著者: Yusuke Okazaki, Yuki Susa, Ryota Usui, Yutaka Arakawa, Satoru Okamoto, Naoaki Yamanaka
要旨: New scalable display system in a ubiquitous Grid networking (uGrid) called scale-free display system is proposed. Tiled display system which can visualize large high-resolution images has been becoming famous. However, the more display size grow large, the more hard to establish the system. Also,a study of widely distributed computing or uGrid has been growing. In this paper, we propose scale-free display system under distributed computing network and optical broad band network. In proposed system, computing resources are widely distributed in the network, so distances from each computing resource to the tiled display are different. Thus, to synchronize all frames of image, computing resources which have almost same delay to the tiled display have to be selected in case that the system starts. For this reason, we consider the method to select the computing resources.
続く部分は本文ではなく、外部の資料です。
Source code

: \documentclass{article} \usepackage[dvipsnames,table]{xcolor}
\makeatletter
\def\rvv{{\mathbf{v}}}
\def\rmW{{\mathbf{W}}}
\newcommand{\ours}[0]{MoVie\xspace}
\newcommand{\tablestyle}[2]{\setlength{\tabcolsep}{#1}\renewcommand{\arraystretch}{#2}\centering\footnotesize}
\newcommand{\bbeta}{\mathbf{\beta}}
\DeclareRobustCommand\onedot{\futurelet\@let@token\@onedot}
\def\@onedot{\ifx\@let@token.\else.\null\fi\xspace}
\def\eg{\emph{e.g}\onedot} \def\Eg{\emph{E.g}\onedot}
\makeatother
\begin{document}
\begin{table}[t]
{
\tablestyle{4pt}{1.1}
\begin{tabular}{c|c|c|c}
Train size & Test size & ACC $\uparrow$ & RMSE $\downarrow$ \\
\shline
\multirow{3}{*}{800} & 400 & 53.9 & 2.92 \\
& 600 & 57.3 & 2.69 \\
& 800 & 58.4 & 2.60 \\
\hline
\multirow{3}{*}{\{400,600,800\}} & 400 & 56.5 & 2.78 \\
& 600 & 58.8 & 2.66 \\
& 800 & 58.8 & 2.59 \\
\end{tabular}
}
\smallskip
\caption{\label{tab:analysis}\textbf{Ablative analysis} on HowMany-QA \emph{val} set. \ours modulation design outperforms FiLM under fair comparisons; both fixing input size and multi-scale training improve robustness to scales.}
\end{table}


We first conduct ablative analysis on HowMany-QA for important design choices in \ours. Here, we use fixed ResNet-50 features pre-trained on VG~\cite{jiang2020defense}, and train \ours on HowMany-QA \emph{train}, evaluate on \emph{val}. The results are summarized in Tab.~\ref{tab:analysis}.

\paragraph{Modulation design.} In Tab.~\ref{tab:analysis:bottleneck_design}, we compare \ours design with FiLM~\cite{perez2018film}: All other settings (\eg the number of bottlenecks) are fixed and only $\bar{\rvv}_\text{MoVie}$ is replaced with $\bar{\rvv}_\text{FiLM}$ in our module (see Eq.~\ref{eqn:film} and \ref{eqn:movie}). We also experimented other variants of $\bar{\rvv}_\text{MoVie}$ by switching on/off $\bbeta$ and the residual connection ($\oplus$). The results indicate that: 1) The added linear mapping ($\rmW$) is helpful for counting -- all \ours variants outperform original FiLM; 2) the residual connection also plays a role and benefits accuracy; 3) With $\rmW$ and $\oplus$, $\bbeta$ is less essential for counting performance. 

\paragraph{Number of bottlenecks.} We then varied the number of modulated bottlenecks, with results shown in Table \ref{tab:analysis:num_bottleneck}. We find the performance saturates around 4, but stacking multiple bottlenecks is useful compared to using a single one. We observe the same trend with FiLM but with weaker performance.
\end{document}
Also we examine the characteristic of delay in power-law network under the assumption that the proposed system will be applied to power-law network.
タイトル: “Traffic Engineering based on Experimentation in On-chip Virtual Network on Dynamically Reconfigurable Processor”
著者: Shan Gao, Taku Kihara, Sho Shimizu, Yutaka Arakawa, Naoaki Yamanaka, Kosuke Shiba
要旨: In recent years, traffic engineering has widely researched to guarantee QoS. It is important that not only link cost, but also several metrics should be considered in next generation traffic engineering. A high-speed traffic engineering method is required, because the complexity increases when more than one metric is considered. In this paper, different from conventional mathematical approach, we describe an experimental traffic engineering method using on-chip virtual network implemented on reconfigurable processor. Links and nodes in virtual network are constructed by several PEs (processor elements) in DAPDNA-2. We obtain the realistic traffic fluctuation through the behavior of packets that is in the on-chip virtual network. In this paper, as first trial to achieve our goal, we implemented virtual network construction method and confirmed basic path calculation algorithm on the constructed virtual network.